Using the records below, transcribe word for word the stretch from the line that contains "1. O usuário" through the line that contains "4. Caso o usuário", both end lines included, and nothing else.

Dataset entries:
#####

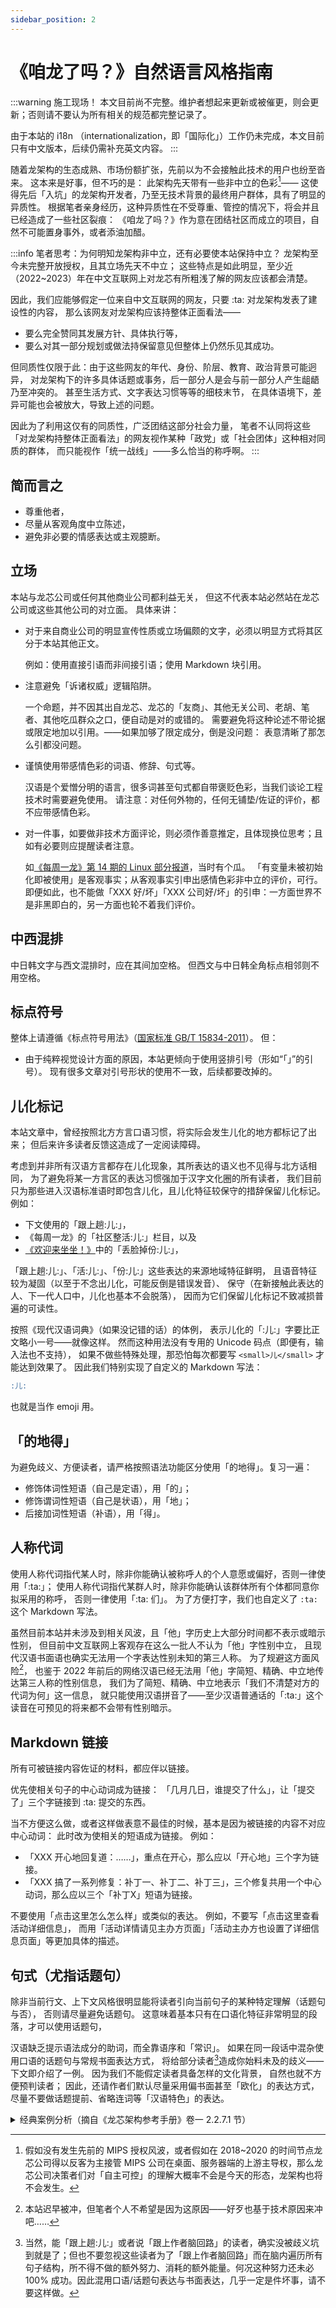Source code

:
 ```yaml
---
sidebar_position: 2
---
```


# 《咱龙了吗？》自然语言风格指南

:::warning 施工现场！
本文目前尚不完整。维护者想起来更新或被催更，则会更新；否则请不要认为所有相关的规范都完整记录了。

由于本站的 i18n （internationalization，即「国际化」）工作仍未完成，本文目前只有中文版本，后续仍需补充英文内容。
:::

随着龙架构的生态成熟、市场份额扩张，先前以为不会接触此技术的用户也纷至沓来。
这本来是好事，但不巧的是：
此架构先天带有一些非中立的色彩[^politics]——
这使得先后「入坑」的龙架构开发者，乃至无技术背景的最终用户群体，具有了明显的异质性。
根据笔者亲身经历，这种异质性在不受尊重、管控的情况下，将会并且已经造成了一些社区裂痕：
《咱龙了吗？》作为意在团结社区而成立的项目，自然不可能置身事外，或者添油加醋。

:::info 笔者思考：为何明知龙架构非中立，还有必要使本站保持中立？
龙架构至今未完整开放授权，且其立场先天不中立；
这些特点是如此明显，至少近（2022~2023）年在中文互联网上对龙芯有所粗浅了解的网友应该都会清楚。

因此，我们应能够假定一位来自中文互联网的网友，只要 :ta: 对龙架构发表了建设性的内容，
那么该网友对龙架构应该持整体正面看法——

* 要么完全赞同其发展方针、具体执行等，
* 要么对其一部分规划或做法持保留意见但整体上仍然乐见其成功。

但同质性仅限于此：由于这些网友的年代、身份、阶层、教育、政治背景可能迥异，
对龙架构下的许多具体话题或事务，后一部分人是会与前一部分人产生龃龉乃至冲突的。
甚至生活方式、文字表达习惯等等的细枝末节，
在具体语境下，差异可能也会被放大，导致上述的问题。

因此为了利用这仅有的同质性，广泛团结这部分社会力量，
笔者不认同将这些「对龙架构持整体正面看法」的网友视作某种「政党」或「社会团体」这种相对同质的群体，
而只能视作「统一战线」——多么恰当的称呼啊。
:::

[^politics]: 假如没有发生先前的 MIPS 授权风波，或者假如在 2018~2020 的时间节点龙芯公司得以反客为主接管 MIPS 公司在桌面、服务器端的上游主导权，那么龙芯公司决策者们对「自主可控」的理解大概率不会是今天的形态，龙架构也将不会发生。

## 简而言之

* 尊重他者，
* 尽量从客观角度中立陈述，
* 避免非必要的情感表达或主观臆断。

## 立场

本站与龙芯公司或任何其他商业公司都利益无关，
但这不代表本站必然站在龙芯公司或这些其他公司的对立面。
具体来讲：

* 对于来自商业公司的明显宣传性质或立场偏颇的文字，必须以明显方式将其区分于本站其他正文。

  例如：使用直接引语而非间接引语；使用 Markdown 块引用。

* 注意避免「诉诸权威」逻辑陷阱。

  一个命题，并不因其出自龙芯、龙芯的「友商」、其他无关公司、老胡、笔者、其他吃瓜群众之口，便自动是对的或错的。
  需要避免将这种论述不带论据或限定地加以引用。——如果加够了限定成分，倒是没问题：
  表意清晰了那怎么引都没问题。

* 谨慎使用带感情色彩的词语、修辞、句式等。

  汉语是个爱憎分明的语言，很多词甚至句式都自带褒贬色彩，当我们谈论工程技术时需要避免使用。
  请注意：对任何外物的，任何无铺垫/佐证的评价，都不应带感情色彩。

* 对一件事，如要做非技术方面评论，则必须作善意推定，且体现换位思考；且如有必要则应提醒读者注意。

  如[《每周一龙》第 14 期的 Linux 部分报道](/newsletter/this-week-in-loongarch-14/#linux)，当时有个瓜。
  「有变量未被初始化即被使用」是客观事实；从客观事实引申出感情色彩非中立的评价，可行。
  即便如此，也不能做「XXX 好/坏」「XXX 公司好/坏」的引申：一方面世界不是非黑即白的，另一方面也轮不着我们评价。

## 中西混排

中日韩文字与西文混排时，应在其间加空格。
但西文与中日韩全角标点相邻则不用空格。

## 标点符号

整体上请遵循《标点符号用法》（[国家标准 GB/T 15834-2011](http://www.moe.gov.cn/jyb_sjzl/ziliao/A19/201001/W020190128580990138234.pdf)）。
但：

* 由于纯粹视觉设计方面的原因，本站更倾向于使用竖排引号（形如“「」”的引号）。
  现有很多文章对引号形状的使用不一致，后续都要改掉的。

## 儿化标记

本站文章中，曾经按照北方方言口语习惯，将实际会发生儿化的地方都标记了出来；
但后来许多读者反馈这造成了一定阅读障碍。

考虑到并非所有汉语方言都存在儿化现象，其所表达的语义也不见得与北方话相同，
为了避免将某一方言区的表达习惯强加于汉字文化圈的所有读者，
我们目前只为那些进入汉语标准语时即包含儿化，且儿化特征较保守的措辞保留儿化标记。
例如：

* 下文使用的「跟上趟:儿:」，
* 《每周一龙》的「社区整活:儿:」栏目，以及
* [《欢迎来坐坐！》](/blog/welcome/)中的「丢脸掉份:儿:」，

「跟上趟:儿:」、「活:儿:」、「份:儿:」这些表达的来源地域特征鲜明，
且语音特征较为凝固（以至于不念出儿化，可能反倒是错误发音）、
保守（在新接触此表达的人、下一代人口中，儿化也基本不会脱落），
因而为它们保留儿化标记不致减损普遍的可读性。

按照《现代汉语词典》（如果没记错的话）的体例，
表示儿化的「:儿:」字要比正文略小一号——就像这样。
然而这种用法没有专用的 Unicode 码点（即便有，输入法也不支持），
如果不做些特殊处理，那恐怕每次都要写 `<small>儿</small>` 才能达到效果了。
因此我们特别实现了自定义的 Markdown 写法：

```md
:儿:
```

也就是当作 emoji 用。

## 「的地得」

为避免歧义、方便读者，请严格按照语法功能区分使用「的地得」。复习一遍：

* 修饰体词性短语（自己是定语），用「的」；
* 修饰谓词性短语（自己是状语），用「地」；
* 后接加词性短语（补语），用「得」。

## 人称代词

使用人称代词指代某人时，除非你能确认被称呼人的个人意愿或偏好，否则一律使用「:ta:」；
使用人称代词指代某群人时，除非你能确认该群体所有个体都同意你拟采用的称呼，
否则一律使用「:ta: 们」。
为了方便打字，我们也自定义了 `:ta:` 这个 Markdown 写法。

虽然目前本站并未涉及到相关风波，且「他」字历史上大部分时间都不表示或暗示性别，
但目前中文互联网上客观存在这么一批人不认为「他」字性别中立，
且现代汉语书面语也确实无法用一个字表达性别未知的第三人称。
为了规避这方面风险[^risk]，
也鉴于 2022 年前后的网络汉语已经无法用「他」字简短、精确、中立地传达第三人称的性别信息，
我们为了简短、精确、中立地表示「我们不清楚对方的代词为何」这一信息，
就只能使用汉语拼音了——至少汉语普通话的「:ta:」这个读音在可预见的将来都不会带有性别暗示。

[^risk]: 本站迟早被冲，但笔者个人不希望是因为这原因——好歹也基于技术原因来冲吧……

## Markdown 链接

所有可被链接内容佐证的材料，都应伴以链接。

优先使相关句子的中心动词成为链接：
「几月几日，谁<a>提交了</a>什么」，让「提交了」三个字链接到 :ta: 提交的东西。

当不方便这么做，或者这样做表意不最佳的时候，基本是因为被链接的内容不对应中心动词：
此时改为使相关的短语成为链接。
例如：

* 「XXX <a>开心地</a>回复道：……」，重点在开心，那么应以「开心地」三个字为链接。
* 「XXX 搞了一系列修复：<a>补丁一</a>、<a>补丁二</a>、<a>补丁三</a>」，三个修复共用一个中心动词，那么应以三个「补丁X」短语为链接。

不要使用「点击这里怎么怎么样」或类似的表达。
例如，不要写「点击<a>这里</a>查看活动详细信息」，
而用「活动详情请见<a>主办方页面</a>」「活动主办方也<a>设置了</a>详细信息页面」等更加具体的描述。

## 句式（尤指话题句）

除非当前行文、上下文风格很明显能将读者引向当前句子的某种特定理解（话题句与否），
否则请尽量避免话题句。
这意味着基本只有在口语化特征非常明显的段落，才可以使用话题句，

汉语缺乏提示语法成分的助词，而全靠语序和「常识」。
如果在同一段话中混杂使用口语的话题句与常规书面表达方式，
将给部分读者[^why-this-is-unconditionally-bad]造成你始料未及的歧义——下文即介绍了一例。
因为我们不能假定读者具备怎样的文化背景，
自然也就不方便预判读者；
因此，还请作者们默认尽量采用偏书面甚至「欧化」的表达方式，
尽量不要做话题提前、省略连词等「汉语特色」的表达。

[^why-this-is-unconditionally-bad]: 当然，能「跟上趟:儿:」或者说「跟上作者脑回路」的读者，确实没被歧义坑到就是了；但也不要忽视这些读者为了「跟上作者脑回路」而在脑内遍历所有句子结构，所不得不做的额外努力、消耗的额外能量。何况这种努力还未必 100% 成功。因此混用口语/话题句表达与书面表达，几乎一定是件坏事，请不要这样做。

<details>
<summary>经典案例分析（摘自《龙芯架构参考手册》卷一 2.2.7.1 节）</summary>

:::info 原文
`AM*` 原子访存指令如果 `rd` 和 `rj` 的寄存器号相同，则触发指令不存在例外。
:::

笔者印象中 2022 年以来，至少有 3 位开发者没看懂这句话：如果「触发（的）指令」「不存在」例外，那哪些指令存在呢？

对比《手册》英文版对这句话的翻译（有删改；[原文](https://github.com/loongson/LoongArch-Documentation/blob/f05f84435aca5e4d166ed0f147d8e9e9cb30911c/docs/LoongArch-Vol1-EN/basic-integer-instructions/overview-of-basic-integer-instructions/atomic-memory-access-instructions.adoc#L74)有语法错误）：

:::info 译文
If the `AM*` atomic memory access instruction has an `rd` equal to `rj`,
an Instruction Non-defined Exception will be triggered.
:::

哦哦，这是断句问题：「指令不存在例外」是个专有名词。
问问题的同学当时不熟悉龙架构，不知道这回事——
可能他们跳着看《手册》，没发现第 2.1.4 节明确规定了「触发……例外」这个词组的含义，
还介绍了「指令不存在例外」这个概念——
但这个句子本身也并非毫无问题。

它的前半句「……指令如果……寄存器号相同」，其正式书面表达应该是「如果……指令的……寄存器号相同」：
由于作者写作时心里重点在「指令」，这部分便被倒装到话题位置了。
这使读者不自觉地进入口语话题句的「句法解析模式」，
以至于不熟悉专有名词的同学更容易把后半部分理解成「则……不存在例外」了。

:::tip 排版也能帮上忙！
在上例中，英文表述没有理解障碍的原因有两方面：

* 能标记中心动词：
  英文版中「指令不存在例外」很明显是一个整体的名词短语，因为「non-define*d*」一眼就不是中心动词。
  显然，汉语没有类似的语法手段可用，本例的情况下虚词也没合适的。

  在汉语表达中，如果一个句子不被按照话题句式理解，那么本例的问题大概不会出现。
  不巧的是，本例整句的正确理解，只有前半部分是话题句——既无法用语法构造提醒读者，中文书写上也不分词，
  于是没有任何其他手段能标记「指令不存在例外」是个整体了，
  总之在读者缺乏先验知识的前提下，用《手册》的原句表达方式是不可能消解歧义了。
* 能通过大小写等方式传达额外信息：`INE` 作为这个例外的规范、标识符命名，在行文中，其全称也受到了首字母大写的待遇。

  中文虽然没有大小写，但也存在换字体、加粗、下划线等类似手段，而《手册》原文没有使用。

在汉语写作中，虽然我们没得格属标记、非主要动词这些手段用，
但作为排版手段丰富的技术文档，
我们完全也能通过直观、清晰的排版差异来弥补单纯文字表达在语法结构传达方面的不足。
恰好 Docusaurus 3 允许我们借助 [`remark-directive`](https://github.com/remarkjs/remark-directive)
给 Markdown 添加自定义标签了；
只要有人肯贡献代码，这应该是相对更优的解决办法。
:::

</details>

#####

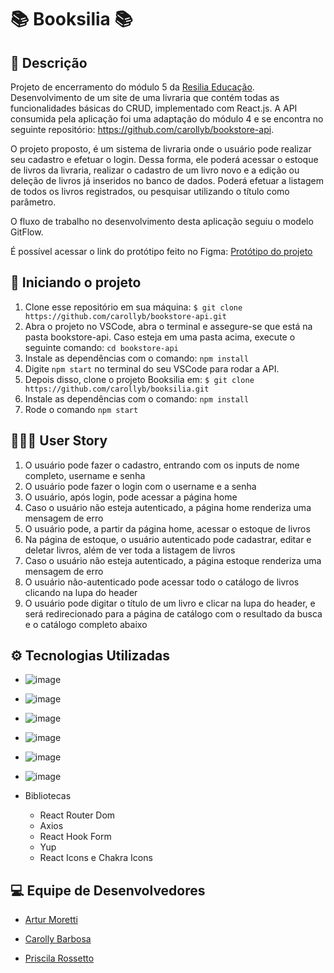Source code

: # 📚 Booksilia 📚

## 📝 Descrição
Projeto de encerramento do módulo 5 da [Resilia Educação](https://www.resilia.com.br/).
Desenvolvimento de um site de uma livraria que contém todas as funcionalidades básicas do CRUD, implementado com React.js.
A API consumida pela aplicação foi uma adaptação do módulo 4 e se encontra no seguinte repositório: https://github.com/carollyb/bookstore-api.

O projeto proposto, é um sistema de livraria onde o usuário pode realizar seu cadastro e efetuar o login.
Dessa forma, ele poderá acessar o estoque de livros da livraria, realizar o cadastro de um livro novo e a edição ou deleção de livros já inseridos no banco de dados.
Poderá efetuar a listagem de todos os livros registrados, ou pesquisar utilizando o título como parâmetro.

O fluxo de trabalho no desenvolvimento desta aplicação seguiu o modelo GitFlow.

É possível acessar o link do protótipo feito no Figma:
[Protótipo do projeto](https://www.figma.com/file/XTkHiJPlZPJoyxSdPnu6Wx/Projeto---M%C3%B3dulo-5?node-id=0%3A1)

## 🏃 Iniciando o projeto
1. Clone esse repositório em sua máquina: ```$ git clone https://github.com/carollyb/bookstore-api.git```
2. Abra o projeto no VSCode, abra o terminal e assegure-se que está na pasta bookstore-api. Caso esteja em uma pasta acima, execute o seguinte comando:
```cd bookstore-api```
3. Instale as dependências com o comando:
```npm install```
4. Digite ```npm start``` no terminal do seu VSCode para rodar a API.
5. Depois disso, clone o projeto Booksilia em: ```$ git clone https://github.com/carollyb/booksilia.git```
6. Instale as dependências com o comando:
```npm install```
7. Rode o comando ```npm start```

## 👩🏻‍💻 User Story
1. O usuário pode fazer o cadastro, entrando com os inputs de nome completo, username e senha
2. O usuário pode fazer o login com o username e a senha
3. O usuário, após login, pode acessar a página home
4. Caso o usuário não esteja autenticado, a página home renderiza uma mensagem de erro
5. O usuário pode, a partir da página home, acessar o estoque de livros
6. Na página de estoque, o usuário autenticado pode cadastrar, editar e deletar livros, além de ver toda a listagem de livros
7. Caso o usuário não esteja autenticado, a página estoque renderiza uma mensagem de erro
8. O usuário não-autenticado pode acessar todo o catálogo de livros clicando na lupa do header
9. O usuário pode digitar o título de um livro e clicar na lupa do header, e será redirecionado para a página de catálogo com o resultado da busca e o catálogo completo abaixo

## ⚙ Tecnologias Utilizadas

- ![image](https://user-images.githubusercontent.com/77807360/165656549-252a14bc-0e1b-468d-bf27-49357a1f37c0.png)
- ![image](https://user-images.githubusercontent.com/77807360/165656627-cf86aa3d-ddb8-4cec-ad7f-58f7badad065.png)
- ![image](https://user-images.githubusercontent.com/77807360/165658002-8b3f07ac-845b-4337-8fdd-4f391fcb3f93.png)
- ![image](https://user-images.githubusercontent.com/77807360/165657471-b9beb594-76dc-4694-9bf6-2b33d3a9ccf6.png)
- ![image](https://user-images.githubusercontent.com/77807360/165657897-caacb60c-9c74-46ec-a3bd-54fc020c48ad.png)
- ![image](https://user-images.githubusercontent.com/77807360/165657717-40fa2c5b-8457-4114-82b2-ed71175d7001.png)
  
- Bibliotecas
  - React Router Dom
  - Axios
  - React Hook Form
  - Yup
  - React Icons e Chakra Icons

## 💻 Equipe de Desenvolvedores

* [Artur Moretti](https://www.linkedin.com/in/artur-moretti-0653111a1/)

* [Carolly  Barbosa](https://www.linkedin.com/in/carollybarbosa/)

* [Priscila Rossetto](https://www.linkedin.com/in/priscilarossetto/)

#####

> [Task answer]:
1. O usuário pode fazer o cadastro, entrando com os inputs de nome completo, username e senha
2. O usuário pode fazer o login com o username e a senha
3. O usuário, após login, pode acessar a página home
4. Caso o usuário não esteja autenticado, a página home renderiza uma mensagem de erro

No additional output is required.